DIRECTIONS FOR THIS TASK:
Return the records exactly as they appear below, omitting the pictures.

THE RECORDS:

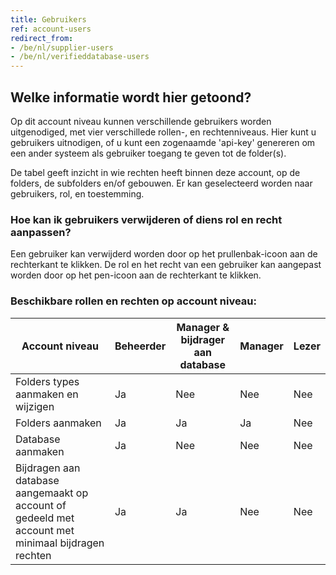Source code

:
 ```yaml
---
title: Gebruikers
ref: account-users
redirect_from:
- /be/nl/supplier-users
- /be/nl/verifieddatabase-users
---
```


## Welke informatie wordt hier getoond?
Op dit account niveau kunnen verschillende gebruikers worden uitgenodiged, met vier verschillede rollen-, en rechtenniveaus. Hier kunt u gebruikers uitnodigen, of u kunt een zogenaamde 'api-key' genereren om een ander systeem als gebruiker toegang te geven tot de folder(s).

De tabel geeft inzicht in wie rechten heeft binnen deze account, op de folders, de subfolders en/of gebouwen. Er kan geselecteerd worden naar gebruikers, rol, en toestemming.


### Hoe kan ik gebruikers verwijderen of diens rol en recht aanpassen?
Een gebruiker kan verwijderd worden door op het prullenbak-icoon aan de rechterkant te klikken.
De rol en het recht van een gebruiker kan aangepast worden door op het pen-icoon aan de rechterkant te klikken.


### Beschikbare rollen en rechten op account niveau:

| Account niveau                     | Beheerder | Manager & bijdrager aan database | Manager | Lezer |
|-|-|-|-|-|
| Folders types aanmaken en wijzigen | Ja        | Nee | Nee    | Nee   |
| Folders aanmaken                   | Ja        | Ja | Ja      | Nee   |
| Database aanmaken | Ja | Nee | Nee | Nee
| Bijdragen aan database aangemaakt op account of gedeeld met account met minimaal bijdragen rechten | Ja | Ja | Nee | Nee
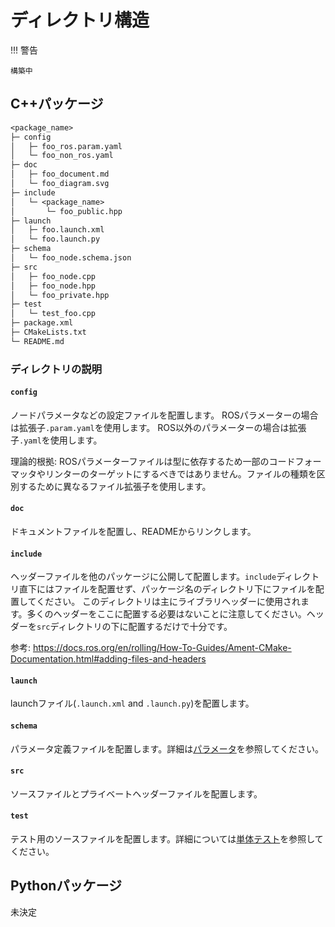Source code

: # ディレクトリ構造

!!! 警告

    構築中

## C++パッケージ

```txt
<package_name>
├─ config
│   ├─ foo_ros.param.yaml
│   └─ foo_non_ros.yaml
├─ doc
│   ├─ foo_document.md
│   └─ foo_diagram.svg
├─ include
│   └─ <package_name>
│       └─ foo_public.hpp
├─ launch
│   ├─ foo.launch.xml
│   └─ foo.launch.py
├─ schema
│   └─ foo_node.schema.json
├─ src
│   ├─ foo_node.cpp
│   ├─ foo_node.hpp
│   └─ foo_private.hpp
├─ test
│   └─ test_foo.cpp
├─ package.xml
├─ CMakeLists.txt
└─ README.md
```

### ディレクトリの説明

#### `config`

ノードパラメータなどの設定ファイルを配置します。
ROSパラメーターの場合は拡張子`.param.yaml`を使用します。
ROS以外のパラメーターの場合は拡張子`.yaml`を使用します。

理論的根拠: ROSパラメーターファイルは型に依存するため一部のコードフォーマッタやリンターのターゲットにするべきではありません。ファイルの種類を区別するために異なるファイル拡張子を使用します。

#### `doc`

ドキュメントファイルを配置し、READMEからリンクします。

#### `include`

ヘッダーファイルを他のパッケージに公開して配置します。`include`ディレクトリ直下にはファイルを配置せず、パッケージ名のディレクトリ下にファイルを配置してください。
このディレクトリは主にライブラリヘッダーに使用されます。多くのヘッダーをここに配置する必要はないことに注意してください。ヘッダーを`src`ディレクトリの下に配置するだけで十分です。

参考: <https://docs.ros.org/en/rolling/How-To-Guides/Ament-CMake-Documentation.html#adding-files-and-headers>

#### `launch`

launchファイル(`.launch.xml` and `.launch.py`)を配置します。

#### `schema`

パラメータ定義ファイルを配置します。詳細は[パラメータ](./parameters.md)を参照してください。

#### `src`

ソースファイルとプライベートヘッダーファイルを配置します。

#### `test`

テスト用のソースファイルを配置します。詳細については[単体テスト](../../testing-guidelines/unit-testing.md)を参照してください。

## Pythonパッケージ

未決定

ANSWER:
Source code

:
 ```yaml
---
title: Gebruikers
ref: account-users
redirect_from:
- /be/nl/supplier-users
- /be/nl/verifieddatabase-users
---
```


## Welke informatie wordt hier getoond?
Op dit account niveau kunnen verschillende gebruikers worden uitgenodiged, met vier verschillede rollen-, en rechtenniveaus. Hier kunt u gebruikers uitnodigen, of u kunt een zogenaamde 'api-key' genereren om een ander systeem als gebruiker toegang te geven tot de folder(s).

De tabel geeft inzicht in wie rechten heeft binnen deze account, op de folders, de subfolders en/of gebouwen. Er kan geselecteerd worden naar gebruikers, rol, en toestemming.


### Hoe kan ik gebruikers verwijderen of diens rol en recht aanpassen?
Een gebruiker kan verwijderd worden door op het prullenbak-icoon aan de rechterkant te klikken.
De rol en het recht van een gebruiker kan aangepast worden door op het pen-icoon aan de rechterkant te klikken.


### Beschikbare rollen en rechten op account niveau:

| Account niveau                     | Beheerder | Manager & bijdrager aan database | Manager | Lezer |
|-|-|-|-|-|
| Folders types aanmaken en wijzigen | Ja        | Nee | Nee    | Nee   |
| Folders aanmaken                   | Ja        | Ja | Ja      | Nee   |
| Database aanmaken | Ja | Nee | Nee | Nee
| Bijdragen aan database aangemaakt op account of gedeeld met account met minimaal bijdragen rechten | Ja | Ja | Nee | Nee
Source code

: # ディレクトリ構造

!!! 警告

    構築中

## C++パッケージ

```txt
<package_name>
├─ config
│   ├─ foo_ros.param.yaml
│   └─ foo_non_ros.yaml
├─ doc
│   ├─ foo_document.md
│   └─ foo_diagram.svg
├─ include
│   └─ <package_name>
│       └─ foo_public.hpp
├─ launch
│   ├─ foo.launch.xml
│   └─ foo.launch.py
├─ schema
│   └─ foo_node.schema.json
├─ src
│   ├─ foo_node.cpp
│   ├─ foo_node.hpp
│   └─ foo_private.hpp
├─ test
│   └─ test_foo.cpp
├─ package.xml
├─ CMakeLists.txt
└─ README.md
```

### ディレクトリの説明

#### `config`

ノードパラメータなどの設定ファイルを配置します。
ROSパラメーターの場合は拡張子`.param.yaml`を使用します。
ROS以外のパラメーターの場合は拡張子`.yaml`を使用します。

理論的根拠: ROSパラメーターファイルは型に依存するため一部のコードフォーマッタやリンターのターゲットにするべきではありません。ファイルの種類を区別するために異なるファイル拡張子を使用します。

#### `doc`

ドキュメントファイルを配置し、READMEからリンクします。

#### `include`

ヘッダーファイルを他のパッケージに公開して配置します。`include`ディレクトリ直下にはファイルを配置せず、パッケージ名のディレクトリ下にファイルを配置してください。
このディレクトリは主にライブラリヘッダーに使用されます。多くのヘッダーをここに配置する必要はないことに注意してください。ヘッダーを`src`ディレクトリの下に配置するだけで十分です。

参考: <https://docs.ros.org/en/rolling/How-To-Guides/Ament-CMake-Documentation.html#adding-files-and-headers>

#### `launch`

launchファイル(`.launch.xml` and `.launch.py`)を配置します。

#### `schema`

パラメータ定義ファイルを配置します。詳細は[パラメータ](./parameters.md)を参照してください。

#### `src`

ソースファイルとプライベートヘッダーファイルを配置します。

#### `test`

テスト用のソースファイルを配置します。詳細については[単体テスト](../../testing-guidelines/unit-testing.md)を参照してください。

## Pythonパッケージ

未決定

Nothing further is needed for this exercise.